I overheard a mom berating her daughter for posting something ‘negative’ about the family’s life. The daughter had posted something about hating her school schedule because of how mean several of her classmates were.

The younger daughter stared at her mother with a bit of incredulity. “So you’re saying ‘Be positive,’ right?” She asked.

“Yes,” snarled the mom in response. “All that bad news and negative energy drags everyone down.”

The daughter anticipated this sort of response. I almost applauded her, like an episode of Ally McBeal. “Then explain to me how you spent over an hour talking to four different people, complaining about everyone and everything. It’s the same thing. You’ve infected those people with your bad news and criticisms.”

The mom spoke too quickly. “Well, two of them were family members.”

“So, you’re saying that talking about negative things hurts people, yet you support your argument by telling me that it’s okay if you talk negatively in your family life, the very people you hold the closest? But it’s not okay for me to share less negative things online, with people I rarely talk to? What’s the point of social media if a bit of honesty isn’t ruining all the fun?”

“Keep it off social media, I said!” The mom had become a little pissed off.

“Well, keep it out of my ears, baby boomer. Positivity doesn’t mean quite what you think it does. Facts aren’t positive or negative. Our reactions are.”

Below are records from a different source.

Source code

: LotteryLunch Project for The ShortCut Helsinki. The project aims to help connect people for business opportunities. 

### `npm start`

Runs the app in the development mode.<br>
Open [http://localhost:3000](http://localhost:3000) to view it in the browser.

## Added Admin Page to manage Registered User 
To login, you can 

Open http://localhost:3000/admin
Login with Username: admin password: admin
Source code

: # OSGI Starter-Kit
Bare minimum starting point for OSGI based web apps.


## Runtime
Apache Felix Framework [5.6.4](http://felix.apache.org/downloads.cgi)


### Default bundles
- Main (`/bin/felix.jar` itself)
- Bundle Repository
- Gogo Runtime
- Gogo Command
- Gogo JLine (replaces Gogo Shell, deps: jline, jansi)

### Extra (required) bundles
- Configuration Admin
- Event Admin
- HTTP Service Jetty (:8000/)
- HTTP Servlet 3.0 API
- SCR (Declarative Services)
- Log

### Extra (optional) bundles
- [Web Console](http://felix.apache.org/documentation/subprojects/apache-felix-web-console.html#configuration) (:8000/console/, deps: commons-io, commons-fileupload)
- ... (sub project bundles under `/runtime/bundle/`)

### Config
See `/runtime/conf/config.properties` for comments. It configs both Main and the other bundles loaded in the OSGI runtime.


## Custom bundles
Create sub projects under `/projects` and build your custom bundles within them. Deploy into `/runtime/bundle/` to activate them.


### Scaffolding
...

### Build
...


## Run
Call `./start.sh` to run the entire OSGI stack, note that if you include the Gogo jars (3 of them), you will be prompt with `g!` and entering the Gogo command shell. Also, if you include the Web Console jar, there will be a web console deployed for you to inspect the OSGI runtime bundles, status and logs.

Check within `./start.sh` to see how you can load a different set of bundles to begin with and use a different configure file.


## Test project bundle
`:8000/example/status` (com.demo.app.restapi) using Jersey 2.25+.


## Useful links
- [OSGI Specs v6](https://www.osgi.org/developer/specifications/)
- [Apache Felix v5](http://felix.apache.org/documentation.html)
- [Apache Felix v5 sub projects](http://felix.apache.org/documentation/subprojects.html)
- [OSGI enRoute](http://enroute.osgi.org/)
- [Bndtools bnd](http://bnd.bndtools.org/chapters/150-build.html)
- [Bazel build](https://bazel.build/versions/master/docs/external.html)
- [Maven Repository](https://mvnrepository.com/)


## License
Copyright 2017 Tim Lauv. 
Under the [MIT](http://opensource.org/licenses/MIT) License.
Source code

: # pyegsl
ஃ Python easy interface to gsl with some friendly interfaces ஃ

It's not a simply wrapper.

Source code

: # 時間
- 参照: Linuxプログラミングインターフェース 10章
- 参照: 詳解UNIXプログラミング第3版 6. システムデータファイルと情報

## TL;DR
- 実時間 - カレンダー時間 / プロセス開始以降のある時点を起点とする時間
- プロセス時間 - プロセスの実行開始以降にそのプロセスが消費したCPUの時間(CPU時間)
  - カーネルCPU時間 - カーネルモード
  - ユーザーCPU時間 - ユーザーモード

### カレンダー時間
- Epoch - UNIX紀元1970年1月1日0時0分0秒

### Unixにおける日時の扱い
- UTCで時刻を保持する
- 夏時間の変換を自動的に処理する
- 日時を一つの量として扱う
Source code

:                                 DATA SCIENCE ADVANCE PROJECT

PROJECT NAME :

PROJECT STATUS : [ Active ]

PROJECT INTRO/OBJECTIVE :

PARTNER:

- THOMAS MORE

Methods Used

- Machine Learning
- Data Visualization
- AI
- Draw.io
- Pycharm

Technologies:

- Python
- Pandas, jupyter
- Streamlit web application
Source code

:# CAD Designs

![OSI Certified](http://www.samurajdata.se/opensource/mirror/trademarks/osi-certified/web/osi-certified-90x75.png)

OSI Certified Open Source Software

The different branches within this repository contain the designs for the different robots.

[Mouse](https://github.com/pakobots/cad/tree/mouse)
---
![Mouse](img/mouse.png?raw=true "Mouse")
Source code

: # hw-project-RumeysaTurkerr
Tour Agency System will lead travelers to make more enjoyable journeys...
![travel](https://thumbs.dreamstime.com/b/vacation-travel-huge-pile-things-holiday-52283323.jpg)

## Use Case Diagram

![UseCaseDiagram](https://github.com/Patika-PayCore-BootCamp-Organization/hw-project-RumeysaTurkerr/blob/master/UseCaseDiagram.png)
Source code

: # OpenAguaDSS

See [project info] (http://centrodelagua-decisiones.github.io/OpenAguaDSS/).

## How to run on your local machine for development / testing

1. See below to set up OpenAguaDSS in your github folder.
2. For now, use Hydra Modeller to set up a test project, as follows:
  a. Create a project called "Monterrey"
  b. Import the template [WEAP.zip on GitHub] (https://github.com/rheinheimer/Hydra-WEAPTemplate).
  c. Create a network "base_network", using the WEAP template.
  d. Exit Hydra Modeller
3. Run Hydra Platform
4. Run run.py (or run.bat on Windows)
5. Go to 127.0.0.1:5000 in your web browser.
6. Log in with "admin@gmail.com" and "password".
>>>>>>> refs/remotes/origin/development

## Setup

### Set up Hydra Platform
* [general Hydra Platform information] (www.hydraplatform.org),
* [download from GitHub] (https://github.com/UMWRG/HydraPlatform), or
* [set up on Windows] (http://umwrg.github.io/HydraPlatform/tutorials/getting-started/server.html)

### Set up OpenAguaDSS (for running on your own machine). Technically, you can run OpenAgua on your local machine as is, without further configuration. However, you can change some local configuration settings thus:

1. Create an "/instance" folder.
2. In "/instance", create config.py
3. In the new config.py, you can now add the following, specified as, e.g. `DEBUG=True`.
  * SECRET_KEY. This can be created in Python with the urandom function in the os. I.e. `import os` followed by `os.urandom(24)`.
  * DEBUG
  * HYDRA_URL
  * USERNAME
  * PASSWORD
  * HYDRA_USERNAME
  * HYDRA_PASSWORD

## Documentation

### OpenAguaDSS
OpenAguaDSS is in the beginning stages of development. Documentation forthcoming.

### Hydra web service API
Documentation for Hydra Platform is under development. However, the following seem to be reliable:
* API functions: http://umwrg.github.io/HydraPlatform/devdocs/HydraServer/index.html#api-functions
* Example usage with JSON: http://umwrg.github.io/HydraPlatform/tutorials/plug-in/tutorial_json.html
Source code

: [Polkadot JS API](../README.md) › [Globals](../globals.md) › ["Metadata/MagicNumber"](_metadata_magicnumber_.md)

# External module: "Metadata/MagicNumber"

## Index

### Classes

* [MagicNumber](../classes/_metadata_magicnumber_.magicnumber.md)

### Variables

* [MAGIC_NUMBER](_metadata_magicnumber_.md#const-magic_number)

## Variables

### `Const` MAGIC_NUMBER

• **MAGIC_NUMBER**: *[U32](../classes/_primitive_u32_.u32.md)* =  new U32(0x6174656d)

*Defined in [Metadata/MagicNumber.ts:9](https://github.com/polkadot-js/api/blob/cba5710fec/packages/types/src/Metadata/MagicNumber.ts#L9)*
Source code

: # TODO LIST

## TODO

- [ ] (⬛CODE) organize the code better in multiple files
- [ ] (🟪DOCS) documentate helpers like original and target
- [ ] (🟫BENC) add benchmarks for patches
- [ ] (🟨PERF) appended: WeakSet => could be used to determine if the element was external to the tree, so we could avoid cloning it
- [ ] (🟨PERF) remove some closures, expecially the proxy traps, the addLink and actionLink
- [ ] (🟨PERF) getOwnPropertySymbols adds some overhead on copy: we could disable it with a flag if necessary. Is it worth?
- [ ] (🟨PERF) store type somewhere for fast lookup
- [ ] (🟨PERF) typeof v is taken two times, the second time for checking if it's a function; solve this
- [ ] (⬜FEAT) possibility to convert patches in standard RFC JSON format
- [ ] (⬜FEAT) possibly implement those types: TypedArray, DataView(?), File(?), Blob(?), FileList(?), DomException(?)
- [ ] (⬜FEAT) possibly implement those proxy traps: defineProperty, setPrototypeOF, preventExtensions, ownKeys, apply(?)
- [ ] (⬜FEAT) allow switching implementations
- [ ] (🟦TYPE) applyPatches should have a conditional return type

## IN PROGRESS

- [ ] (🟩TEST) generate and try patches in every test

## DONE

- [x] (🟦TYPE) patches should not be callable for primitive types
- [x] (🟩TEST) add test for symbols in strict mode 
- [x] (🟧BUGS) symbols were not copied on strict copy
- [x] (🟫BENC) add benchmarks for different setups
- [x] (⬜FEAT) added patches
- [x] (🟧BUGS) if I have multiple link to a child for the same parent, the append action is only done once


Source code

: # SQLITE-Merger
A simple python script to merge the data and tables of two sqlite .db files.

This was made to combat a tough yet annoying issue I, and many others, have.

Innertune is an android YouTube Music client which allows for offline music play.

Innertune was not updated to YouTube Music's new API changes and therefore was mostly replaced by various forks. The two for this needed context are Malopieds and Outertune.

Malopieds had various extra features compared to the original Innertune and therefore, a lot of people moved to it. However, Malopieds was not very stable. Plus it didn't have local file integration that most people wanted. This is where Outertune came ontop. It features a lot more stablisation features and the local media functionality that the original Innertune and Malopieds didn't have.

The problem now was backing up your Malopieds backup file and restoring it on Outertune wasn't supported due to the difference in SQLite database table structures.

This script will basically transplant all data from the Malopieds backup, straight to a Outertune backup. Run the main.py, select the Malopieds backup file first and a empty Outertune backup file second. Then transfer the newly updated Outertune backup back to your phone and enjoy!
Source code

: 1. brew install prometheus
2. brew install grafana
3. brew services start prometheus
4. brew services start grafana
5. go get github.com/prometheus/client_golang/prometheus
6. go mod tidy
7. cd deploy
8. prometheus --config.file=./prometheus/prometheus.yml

I think it’s obvious who is considering the implications of her behavior more closely than the other.

I gave away the fact that I had overheard by nodding toward the purported daughter and laughing. The mom noticed me standing in the aisle with five jars of light alfredo. My wife later was surprised by how many jars I had purchased. I kept picking them up in order to be able to eavesdrop the conversation.

Because I couldn’t resist, I said, “I think I’ll put this on Facebook.” The daughter laughed.

I’m keeping my promise, a month later.

Be positive, fools.

Even if you’re only positive that almost everyone suffers a similar array of deep valleys and high peaks, and often on the same day. Stop curating your reality with such perverted diligence. It’s no feat to imagine what you’re not sharing, precisely because of our shared humanity.